The Bill Of Student's Rights Shows Obama's Legacy For Sparking Change

Getty Images

On March 10, Barack Obama signed the "Student Aid Bill of Rights," which requires several government agencies to help college students pay back their loans.

He said:

Higher education has never been more important, but it's also never been more expensive. We're going to make sure that loan servicers can find better ways to help borrowers keep up with monthly payments that they can afford.

The law comes in the wake of Obama's free community college proposal that he unsheathed at the last State of the Union.

The plan would have leveled the playing field for students who don't have the money to afford a four-year education and don't want to take on the massive loans it requires to pay for one.

But, as has happened throughout his presidency, Congress didn't play ball. So, Obama started working on the solution without them.

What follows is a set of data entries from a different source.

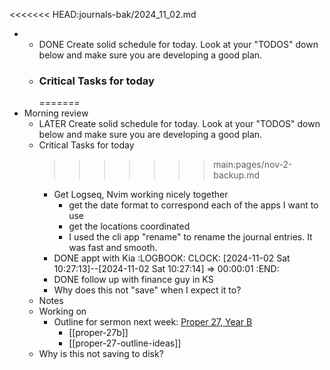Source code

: <<<<<<< HEAD:journals-bak/2024_11_02.md

-
	- DONE Create solid schedule for today.  Look at your "TODOS" down below and make sure you are developing a good plan.
	- ### Critical Tasks for today
	  =======
- Morning review
	- LATER Create solid schedule for today.  Look at your "TODOS" down below and make sure you are developing a good plan.
	- Critical Tasks for today
	  >>>>>>> main:pages/nov-2-backup.md
		- Get Logseq, Nvim working nicely together
			- get the date format to correspond each of the apps I want to use
			- get the locations coordinated
			- I used the cli app "rename" to rename the journal entries. It was fast and smooth.
		- DONE appt with Kia
		  :LOGBOOK:
		  CLOCK: [2024-11-02 Sat 10:27:13]--[2024-11-02 Sat 10:27:14] =>  00:00:01
		  :END:
		- DONE follow up with finance guy in KS
		- Why does this not "save" when I expect it to?
	- Notes
	- Working on
		- Outline for sermon next week: [Proper 27, Year B](https://www.lectionarypage.net/YearB_RCL/Pentecost/BProp27_RCL.html)
			- [[proper-27b]]
			- [[proper-27-outline-ideas]]
	- Why is this not saving to disk?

The student bill of rights may lack the teeth of a Congress-approved law, but as he has done throughout his presidency, Obama got the ball rolling.

For healthcare, Obama wanted the public option that would allow the government to offer insurance, much like the renowned systems in Europe and Canada.

But, Republicans blocked that, so he settled for the online marketplace, where prospective clients can choose from subsidized private options.

He eliminated the right of healthcare companies to deny insurance based on a preexisting condition and made enrollment a far easier, and less expensive process.

In the past two years, nearly 20 million people have received health insurance through this system.

Impressive, considering Congress has tried to repeal it dozens and dozens of times.

For global warming, Obama has fought against representatives like Jim Inhofe (R-OK). Inhofe wrote a book denying global warming, claimed the Bible refutes climate change and threw a snowball in the middle of Congress to "disprove" the overwhelming scientific consensus on the issue.

Jim Inhofe is also the chairman of the Senate Environment Committee.

To repeat, Jim Inhofe, a man who receives most of his campaign money from energy companies, was put in charge of caring for the environment.

If this were a sci-fi movie, we would laugh at the unrealistic plot.

In spite of this lunacy, Obama has officially recognized global warming, ordered conservation and vetoed the recent Keystone Pipeline bill. Against an absurd opposition, the president has still done planet-saving work.

Finally, in the face of a racist criminal justice system, Obama has taken a measured approach, siding both with slain police officers and murdered civilians.

He has fostered a dialogue not of conflict, but of cooperation. In a political climate with two sharply divided sides, both begging him to support them, the president has chosen the path most likely to generate real change.

On an issue that could fracture our nation, he has admirably represented every American citizen in the long struggle to resolve our mass incarceration problem.

In his time in office, President Obama has publicly supported gay marriage, allowed states to legalize marijuana and taken more precise action in the Middle East that accomplished the long sought goal of killing Osama bin Laden.

When Obama first got elected, the nation swooned. We thought this charismatic newcomer was going to fix the way Washington worked. But, he struggled to follow through on all his promises because of Congress' historic gridlock.

Still, even in this insane political atmosphere, the president has made meaningful progress on the most important modern issues, planting seeds that will hopefully grow into the America we imagined in 2008.

Obama couldn't fix our country, but at least he pushed us in the right direction.